The underlying numpy array appears to be a C contiguous array, and recasting with np.ascontiguousarray as suggested in the traceback doesn't resolve the error as the array already is in C contiguous order. When loading the same data from disk (written with the .to_csv method) directly into a dataframe, the issue doesn't seem to come up. In this case, the underlying array appears to be a FORTRAN contiguous array when read from disk using pd.read_csv. However, converting the array created in memory to FORTRAN contiguous order doesn't seem to solve it either, as it results in a different error: TypeError: __getitem__ on type 0 is not supported.
The following code snippet results in the ValueError listed above:
import pandas as pd
import numpy as np
import pygdf
arr1 = np.random.sample([5000, 10])
df = pd.DataFrame(arr1)
gdf = pygdf.DataFrame.from_pandas(df)
---------------------------------------------------------------------------
ValueError Traceback (most recent call last)
<ipython-input-36-a66f55e3e62f> in <module>()
7 df = pd.DataFrame(arr1)
8
----> 9 gdf = pygdf.DataFrame.from_pandas(df)
/conda/envs/gdf/lib/python3.5/site-packages/pygdf-0.1.0a2+293.g69f8656-py3.5.egg/pygdf/dataframe.py in from_pandas(cls, dataframe)
1045 # Set columns
1046 for colk in dataframe.columns:
-> 1047 df[colk] = dataframe[colk].values
1048 # Set index
1049 return df.set_index(dataframe.index.values)
/conda/envs/gdf/lib/python3.5/site-packages/pygdf-0.1.0a2+293.g69f8656-py3.5.egg/pygdf/dataframe.py in __setitem__(self, name, col)
199 self._cols[name] = self._prepare_series_for_add(col)
200 else:
--> 201 self.add_column(name, col)
202
203 def __delitem__(self, name):
/conda/envs/gdf/lib/python3.5/site-packages/pygdf-0.1.0a2+293.g69f8656-py3.5.egg/pygdf/dataframe.py in add_column(self, name, data, forceindex)
416 raise NameError('duplicated column name {!r}'.format(name))
417
--> 418 series = self._prepare_series_for_add(data, forceindex=forceindex)

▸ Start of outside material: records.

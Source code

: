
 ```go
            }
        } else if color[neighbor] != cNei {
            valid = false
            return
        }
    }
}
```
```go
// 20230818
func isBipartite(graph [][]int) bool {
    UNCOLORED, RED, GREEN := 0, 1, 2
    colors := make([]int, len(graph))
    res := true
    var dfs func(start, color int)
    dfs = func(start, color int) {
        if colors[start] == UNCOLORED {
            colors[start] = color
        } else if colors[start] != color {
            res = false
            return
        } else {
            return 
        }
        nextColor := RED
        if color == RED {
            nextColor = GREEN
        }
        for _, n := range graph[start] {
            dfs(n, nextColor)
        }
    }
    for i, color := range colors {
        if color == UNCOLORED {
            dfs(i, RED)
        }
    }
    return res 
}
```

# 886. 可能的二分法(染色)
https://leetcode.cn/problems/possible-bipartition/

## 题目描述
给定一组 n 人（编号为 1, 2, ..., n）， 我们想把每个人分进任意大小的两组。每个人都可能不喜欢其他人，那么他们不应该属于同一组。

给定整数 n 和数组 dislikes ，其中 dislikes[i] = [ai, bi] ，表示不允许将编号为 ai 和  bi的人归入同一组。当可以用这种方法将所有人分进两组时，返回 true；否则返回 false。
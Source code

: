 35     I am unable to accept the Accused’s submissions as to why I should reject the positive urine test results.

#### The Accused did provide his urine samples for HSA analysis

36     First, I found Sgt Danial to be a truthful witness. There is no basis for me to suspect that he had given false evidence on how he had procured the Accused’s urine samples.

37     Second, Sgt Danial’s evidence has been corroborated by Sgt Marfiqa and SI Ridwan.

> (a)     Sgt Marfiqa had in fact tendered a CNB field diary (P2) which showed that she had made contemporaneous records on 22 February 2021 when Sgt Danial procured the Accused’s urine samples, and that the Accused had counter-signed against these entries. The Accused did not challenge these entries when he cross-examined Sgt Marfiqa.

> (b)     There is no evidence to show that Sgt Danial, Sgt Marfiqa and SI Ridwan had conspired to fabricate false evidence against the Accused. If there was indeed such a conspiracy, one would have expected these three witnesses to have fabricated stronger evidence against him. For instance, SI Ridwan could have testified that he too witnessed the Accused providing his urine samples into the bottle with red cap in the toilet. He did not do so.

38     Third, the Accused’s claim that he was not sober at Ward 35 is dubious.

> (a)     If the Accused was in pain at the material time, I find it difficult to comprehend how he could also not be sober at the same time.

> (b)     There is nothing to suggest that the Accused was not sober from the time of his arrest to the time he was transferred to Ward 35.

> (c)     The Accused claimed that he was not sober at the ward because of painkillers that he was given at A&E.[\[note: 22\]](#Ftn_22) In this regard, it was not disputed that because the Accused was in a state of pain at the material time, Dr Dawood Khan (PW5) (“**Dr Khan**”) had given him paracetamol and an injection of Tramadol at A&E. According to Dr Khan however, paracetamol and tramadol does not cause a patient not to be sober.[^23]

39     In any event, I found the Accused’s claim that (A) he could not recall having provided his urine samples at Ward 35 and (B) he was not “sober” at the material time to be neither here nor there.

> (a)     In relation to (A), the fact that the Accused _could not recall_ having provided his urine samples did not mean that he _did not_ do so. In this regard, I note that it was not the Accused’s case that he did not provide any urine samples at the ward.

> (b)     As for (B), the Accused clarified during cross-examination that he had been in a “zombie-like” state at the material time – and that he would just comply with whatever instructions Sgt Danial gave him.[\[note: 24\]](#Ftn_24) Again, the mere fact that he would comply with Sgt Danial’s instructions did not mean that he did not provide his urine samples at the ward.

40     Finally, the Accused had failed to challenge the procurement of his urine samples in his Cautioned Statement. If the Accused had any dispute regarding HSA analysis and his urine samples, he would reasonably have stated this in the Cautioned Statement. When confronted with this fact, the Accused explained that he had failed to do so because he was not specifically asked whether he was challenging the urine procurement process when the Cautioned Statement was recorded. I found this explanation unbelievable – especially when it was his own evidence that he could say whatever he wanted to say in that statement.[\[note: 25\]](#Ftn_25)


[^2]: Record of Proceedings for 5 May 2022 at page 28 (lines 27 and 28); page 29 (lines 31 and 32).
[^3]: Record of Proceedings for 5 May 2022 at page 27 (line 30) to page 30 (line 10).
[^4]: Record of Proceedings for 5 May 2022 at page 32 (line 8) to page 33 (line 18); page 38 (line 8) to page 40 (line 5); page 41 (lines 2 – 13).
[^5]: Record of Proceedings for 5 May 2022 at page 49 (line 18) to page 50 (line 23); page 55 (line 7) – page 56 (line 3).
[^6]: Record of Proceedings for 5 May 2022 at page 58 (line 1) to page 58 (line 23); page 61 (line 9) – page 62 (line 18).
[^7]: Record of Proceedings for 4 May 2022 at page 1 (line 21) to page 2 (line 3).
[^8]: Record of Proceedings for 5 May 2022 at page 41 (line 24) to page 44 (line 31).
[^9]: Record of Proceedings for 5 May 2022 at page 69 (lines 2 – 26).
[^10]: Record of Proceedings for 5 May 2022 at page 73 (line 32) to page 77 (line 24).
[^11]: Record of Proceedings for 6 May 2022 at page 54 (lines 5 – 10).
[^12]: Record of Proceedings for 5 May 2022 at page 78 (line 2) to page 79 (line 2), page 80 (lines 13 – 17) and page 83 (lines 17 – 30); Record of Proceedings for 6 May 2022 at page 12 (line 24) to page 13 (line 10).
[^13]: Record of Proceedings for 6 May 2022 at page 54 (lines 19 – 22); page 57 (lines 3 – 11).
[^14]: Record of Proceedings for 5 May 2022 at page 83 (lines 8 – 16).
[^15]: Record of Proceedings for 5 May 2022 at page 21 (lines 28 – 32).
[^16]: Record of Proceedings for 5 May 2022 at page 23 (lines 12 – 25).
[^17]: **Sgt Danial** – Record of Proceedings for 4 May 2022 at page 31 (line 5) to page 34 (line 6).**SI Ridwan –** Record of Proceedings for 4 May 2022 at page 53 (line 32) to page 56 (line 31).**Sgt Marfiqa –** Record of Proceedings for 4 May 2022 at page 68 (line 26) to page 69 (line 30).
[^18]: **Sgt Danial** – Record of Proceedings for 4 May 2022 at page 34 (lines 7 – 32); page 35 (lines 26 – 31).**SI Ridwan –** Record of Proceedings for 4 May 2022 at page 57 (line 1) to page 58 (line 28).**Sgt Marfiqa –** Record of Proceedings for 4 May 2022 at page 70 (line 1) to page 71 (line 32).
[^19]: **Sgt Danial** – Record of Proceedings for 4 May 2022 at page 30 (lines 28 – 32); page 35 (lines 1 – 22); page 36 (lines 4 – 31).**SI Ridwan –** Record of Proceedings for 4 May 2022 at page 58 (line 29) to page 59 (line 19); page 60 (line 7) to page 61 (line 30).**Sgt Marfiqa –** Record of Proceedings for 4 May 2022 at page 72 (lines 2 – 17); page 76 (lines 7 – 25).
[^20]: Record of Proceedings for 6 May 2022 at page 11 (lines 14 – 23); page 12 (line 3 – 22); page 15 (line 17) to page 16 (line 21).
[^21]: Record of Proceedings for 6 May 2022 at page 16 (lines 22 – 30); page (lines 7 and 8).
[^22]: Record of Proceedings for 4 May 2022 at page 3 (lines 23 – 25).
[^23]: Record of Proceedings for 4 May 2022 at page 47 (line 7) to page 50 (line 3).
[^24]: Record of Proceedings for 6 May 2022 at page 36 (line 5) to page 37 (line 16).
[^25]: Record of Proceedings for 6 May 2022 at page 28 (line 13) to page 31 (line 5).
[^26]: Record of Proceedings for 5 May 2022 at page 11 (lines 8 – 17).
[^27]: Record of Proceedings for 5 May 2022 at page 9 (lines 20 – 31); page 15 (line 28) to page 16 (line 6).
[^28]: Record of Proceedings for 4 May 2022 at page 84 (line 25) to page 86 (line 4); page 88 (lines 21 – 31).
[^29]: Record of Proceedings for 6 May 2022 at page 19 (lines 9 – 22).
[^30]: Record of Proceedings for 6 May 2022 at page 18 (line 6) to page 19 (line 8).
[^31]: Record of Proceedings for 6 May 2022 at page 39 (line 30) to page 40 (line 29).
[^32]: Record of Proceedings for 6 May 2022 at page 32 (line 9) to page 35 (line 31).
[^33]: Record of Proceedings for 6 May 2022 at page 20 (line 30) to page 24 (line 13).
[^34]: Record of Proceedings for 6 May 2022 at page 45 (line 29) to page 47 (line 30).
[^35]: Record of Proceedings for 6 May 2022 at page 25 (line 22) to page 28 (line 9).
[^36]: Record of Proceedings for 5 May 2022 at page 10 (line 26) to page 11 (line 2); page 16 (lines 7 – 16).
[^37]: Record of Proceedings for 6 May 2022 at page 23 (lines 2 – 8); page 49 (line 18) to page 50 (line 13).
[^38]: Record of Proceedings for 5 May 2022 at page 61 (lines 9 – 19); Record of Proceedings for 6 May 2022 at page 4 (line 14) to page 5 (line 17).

419 self._cols[name] = series
420
/conda/envs/gdf/lib/python3.5/site-packages/pygdf-0.1.0a2+293.g69f8656-py3.5.egg/pygdf/dataframe.py in _prepare_series_for_add(self, col, forceindex)
391 The prepared Series object.
392 """
--> 393 col = self._sanitize_columns(col)
394 empty_index = isinstance(self._index, EmptyIndex)
395 series = Series(col)
/conda/envs/gdf/lib/python3.5/site-packages/pygdf-0.1.0a2+293.g69f8656-py3.5.egg/pygdf/dataframe.py in _sanitize_columns(self, col)
347 col values
348 """
--> 349 series = Series(col)
350 if len(self) == 0 and len(self.columns) > 0 and len(series) > 0:
351 ind = series.index
/conda/envs/gdf/lib/python3.5/site-packages/pygdf-0.1.0a2+293.g69f8656-py3.5.egg/pygdf/series.py in __init__(self, data, index)
64 data = data._column
65 if not isinstance(data, columnops.TypedColumnBase):
---> 66 data = columnops.as_column(data)
67
68 if index is not None and not isinstance(index, Index):
/conda/envs/gdf/lib/python3.5/site-packages/pygdf-0.1.0a2+293.g69f8656-py3.5.egg/pygdf/columnops.py in as_column(arbitrary)
149 return datetime.DatetimeColumn.from_numpy(arbitrary)
150 else:
--> 151 return as_column(Buffer(arbitrary))
152 else:
153 return as_column(np.asarray(arbitrary))
/conda/envs/gdf/lib/python3.5/site-packages/pygdf-0.1.0a2+293.g69f8656-py3.5.egg/pygdf/buffer.py in __init__(self, mem, size, capacity, categorical)
33 if capacity is None:
34 capacity = size
---> 35 self.mem = cudautils.to_device(mem)
36 _BufferSentry(self.mem).ndim(1)
37 self.size = size
/conda/envs/gdf/lib/python3.5/site-packages/pygdf-0.1.0a2+293.g69f8656-py3.5.egg/pygdf/cudautils.py in to_device(ary)
15
16 def to_device(ary):
---> 17 dary, _ = cuda._auto_device(ary)
18 return dary
19
/conda/envs/gdf/lib/python3.5/site-packages/numba/cuda/api.py in _auto_device(ary, stream, copy)
319
320 def _auto_device(ary, stream=0, copy=True):
--> 321 return devicearray.auto_device(ary, stream=stream, copy=copy)
322
323
/conda/envs/gdf/lib/python3.5/site-packages/numba/cuda/cudadrv/devicearray.py in auto_device(obj, stream, copy)
644 copy=False,
645 subok=True)
--> 646 sentry_contiguous(obj)
647 devobj = from_array_like(obj, stream=stream)
648 if copy:
/conda/envs/gdf/lib/python3.5/site-packages/numba/cuda/cudadrv/devicearray.py in sentry_contiguous(ary)
618
619 else:
--> 620 raise ValueError(errmsg_contiguous_buffer)
621
622
ValueError: Array contains non-contiguous buffer and cannot be transferred as a single memory region. Please ensure contiguous buffer with numpy .ascontiguousarray()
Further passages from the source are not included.